Source records |
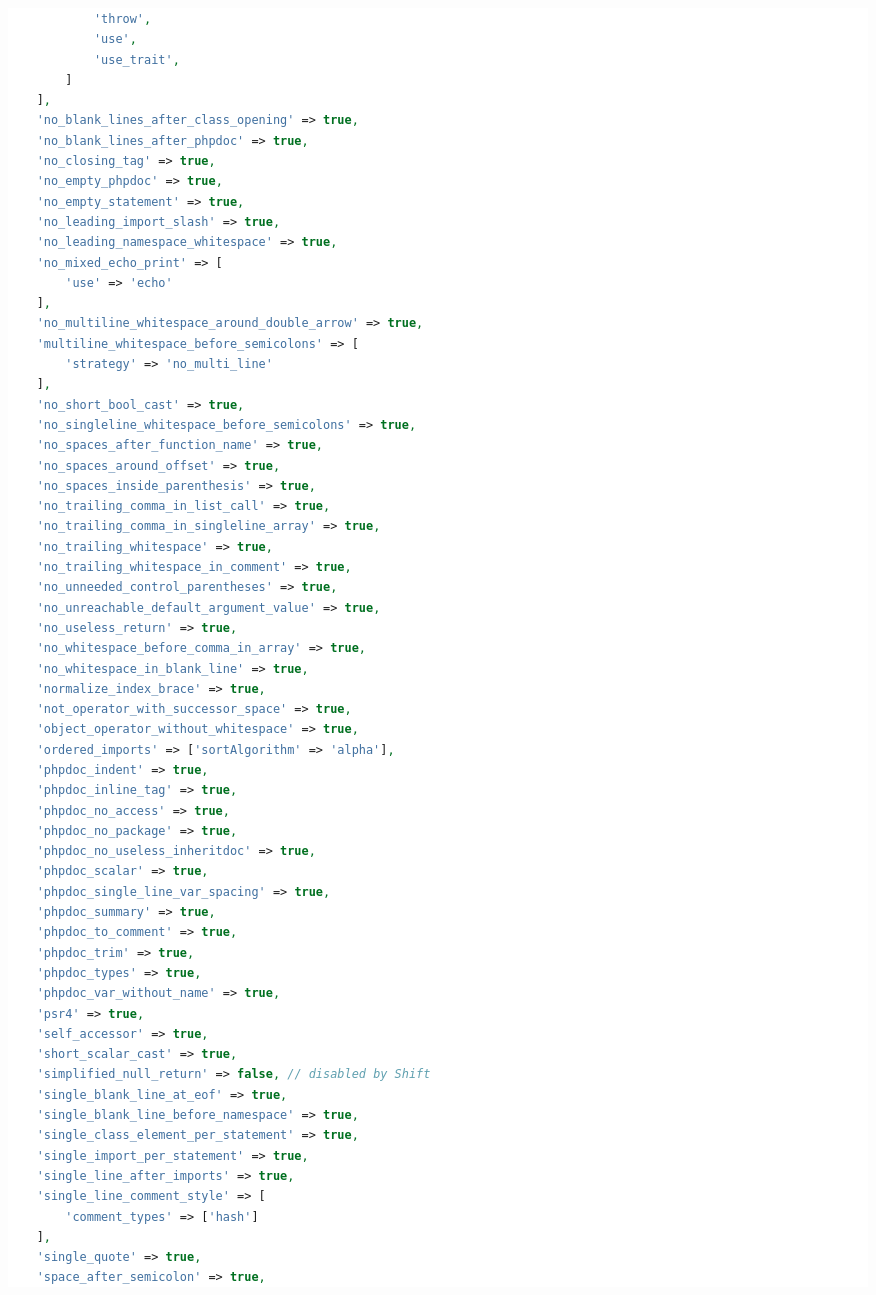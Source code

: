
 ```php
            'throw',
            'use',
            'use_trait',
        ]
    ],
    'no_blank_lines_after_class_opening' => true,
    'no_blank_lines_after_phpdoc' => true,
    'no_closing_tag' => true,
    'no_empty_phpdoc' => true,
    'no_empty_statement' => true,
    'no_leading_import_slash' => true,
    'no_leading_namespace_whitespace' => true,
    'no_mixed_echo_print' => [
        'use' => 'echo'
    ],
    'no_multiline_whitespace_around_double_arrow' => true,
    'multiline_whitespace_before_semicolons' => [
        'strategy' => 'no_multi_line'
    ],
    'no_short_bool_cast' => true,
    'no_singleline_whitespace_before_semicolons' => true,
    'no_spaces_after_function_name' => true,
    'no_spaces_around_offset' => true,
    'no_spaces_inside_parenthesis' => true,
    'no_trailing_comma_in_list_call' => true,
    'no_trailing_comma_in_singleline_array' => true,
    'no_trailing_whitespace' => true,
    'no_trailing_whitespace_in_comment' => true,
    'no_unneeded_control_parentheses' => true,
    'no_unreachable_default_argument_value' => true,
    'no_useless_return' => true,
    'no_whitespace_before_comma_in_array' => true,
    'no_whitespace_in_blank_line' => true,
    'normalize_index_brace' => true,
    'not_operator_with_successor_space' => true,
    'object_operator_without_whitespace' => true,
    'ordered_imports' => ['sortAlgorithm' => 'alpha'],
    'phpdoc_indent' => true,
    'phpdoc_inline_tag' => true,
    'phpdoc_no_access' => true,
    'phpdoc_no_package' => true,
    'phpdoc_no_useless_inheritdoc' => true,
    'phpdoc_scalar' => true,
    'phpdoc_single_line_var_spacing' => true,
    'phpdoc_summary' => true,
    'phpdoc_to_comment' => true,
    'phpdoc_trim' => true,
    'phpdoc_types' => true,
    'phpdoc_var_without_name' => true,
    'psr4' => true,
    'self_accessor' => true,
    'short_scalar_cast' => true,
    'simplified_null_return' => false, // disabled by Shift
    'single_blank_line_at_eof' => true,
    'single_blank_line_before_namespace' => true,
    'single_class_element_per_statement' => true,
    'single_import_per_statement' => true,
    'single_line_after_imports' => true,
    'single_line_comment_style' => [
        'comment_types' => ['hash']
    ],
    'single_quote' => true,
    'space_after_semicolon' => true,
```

---

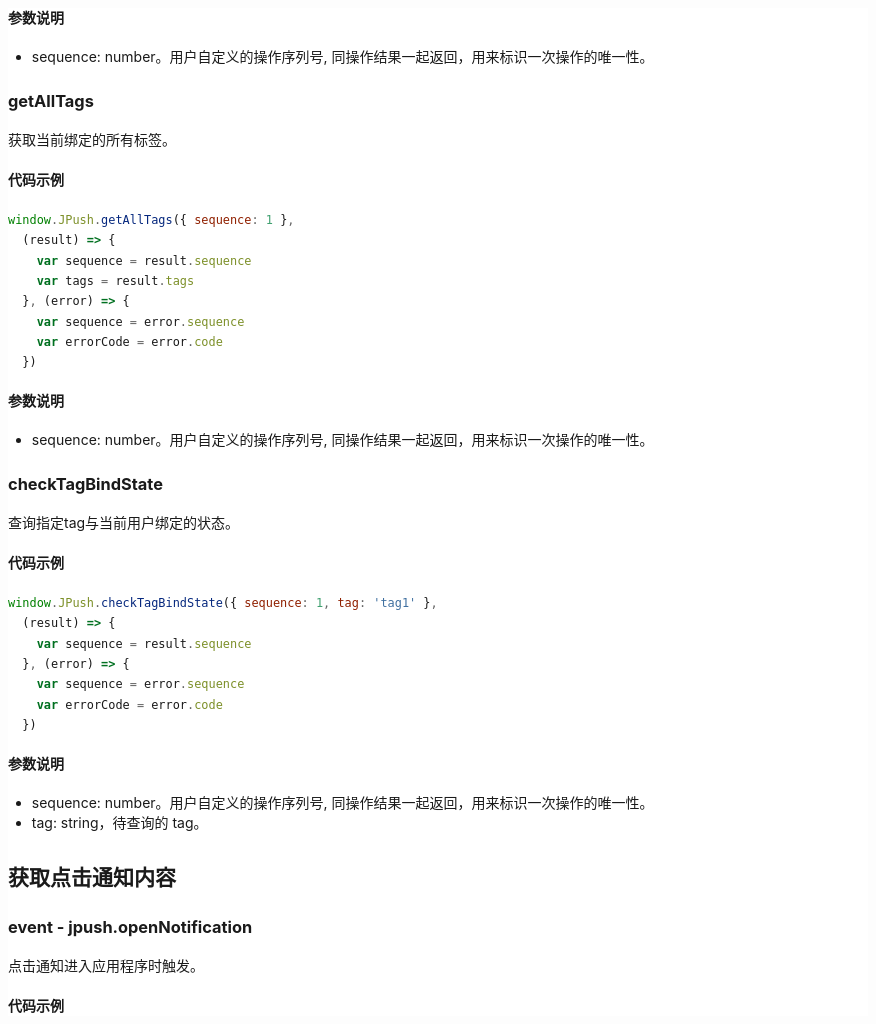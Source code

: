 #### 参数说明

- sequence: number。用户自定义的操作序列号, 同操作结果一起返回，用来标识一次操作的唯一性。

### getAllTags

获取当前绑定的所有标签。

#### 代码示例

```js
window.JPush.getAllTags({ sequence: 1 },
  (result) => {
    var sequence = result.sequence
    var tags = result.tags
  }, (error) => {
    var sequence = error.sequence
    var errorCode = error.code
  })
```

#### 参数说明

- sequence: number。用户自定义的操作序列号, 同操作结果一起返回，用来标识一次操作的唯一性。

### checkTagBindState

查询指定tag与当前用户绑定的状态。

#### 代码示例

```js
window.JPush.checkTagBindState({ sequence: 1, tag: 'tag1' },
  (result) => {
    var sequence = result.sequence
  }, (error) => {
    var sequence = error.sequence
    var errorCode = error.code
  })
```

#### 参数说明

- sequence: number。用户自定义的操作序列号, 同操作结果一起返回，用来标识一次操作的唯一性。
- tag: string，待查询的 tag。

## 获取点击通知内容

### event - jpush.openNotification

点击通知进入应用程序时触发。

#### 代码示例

Task to complete | For each line in the entries that holds "checkTagBindState", return that line.

Response area |
### checkTagBindState
window.JPush.checkTagBindState({ sequence: 1, tag: 'tag1' },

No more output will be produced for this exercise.